Im Namen von Possibuild Kft., dem Generalunternehmer des Sportzentrums, verglich Balázs Pálffy, der Geschäftsführer, die Art und Weise, wie alle am Projekt Beteiligten ihre Aufgaben erfüllten, mit der Präzision einer Schweizer Uhr. Er dankte allen Unternehmen und ihren Mitarbeitern sowie den Familien für ihre Arbeit und Unterstützung bei der Verwirklichung des neuen Sportkomplexes.

 

 

Im Rahmen der Feierlichkeiten wurden die als Subunternehmer an der Ausführung beteiligten Unternehmen gewürdigt: Épi Szerkezetépítő Kft., die Jade Kft. sowie die Vertreter der Possigreen Kft..

Die Designer haben das Potenzial der Website voll ausgeschöpft

Das von den Architekten des Büros Óbuda Group entworfene, 3 700 Quadratmeter große, zweistöckige Sportzentrum ist trotz des begrenzten Platzes gut von dem unter Denkmalschutz stehenden neobarocken Gymnasium von 1929 getrennt, um nicht mit diesem in Konkurrenz zu treten.

 

 

Bei der Planung der Sportanlage haben Bertalan Nemes und Alfréd Peschka, die federführenden Planer, das Gelände optimal ausgenutzt, so dass auf dem abschüssigen Gelände eine zweigeschossige Anlage errichtet werden konnte.

Im Erdgeschoss des Sportzentrums befinden sich ein zweistöckiges Handballfeld und eine Turnhalle mit Standardhöhe, über der sich ein Fitnessraum befindet. Die Serviceeinrichtungen befinden sich auf dieser Etage und im ersten Stock.

 

 

Auf der oberen Ebene wurde ein neuer Sportplatz mit einer Tribüne mit 150 Plätzen errichtet. Die mit Beton verkleidete Fassade des Gebäudes ist mit dem Wappen der Zisterzienser verziert.

Im Obergeschoss wurde das Sportzentrum durch eine Glasbrücke mit dem zweiten Stock des alten Gebäudes des Gymnasiums verbunden, wo sich die Verwaltungsräume und der große Saal befinden.

 

 

Parallel zur Sportanlage wurde auch das Gebäude des Gymnasiums renoviert.

Der Grundstein für das Sportzentrum wurde 2018 gelegt. Parallel zum Bau wurden die zuvor für sportliche Zwecke genutzten Räume im Gebäude des Gymnasiums zu einer Mensa, einer Bibliothek und Klassenzimmern umgebaut. Über die Umsetzung des Projekts unseres Portals mehrfach über die Umsetzung des Projekts berichtet.

 

 

Mit der Übergabe des neuen Sportkomplexes wurde ein jahrzehntelanges Problem im Schulleben gelöst. Die Einrichtung war in den letzten zwanzig Jahren aus den verfügbaren Räumlichkeiten herausgewachsen.

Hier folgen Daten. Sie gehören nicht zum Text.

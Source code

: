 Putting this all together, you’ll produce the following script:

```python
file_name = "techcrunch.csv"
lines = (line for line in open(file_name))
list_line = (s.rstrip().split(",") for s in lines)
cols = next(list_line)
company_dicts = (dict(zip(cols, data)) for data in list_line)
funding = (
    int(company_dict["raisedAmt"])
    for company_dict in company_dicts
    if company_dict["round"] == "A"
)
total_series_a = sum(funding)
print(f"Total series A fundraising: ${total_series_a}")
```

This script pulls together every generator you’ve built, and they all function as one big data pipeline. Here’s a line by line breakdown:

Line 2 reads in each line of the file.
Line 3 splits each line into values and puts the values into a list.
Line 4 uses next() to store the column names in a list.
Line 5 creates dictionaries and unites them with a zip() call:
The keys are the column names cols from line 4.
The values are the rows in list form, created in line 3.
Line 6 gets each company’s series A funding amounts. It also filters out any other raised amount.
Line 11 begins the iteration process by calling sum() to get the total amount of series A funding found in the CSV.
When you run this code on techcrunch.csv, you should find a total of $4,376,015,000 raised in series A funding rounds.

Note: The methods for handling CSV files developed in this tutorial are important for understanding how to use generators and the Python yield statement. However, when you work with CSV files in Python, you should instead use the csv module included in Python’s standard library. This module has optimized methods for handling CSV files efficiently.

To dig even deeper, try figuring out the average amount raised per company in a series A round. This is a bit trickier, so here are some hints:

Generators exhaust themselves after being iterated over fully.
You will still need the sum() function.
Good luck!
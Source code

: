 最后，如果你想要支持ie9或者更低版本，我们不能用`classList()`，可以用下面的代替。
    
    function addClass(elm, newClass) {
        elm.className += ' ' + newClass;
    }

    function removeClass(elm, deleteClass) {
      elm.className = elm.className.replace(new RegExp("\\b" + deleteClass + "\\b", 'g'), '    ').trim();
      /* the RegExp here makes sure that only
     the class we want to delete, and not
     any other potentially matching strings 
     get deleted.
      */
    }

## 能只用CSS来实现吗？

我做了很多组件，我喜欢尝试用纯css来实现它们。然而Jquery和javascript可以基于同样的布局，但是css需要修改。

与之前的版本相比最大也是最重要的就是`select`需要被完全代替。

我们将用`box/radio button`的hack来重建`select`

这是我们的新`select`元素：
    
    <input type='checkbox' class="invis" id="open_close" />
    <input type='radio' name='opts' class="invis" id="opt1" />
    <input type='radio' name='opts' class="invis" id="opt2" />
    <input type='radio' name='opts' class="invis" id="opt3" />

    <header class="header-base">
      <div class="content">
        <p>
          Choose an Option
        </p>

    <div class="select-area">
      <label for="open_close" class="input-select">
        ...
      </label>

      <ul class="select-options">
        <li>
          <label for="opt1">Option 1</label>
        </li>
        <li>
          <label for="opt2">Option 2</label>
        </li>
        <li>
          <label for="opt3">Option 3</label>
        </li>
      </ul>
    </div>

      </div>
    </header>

Das 1912 gegründete, während der kommunistischen Ära geschlossene und 1997 wiedereröffnete Zisterzienser-Gymnasium St. Imre Buda war ursprünglich für 600 Schüler und zwei Sportstunden pro Woche ausgelegt. Die Schule hat seit vielen Jahren 900 Schüler, so dass es eine Herausforderung war, ihnen jedes Schuljahr Sportanlagen zur Verfügung zu stellen. Mit dem neuen Sportzentrum war es möglich, den täglichen Sportunterricht in einer modernen, sicheren Umgebung abzuhalten.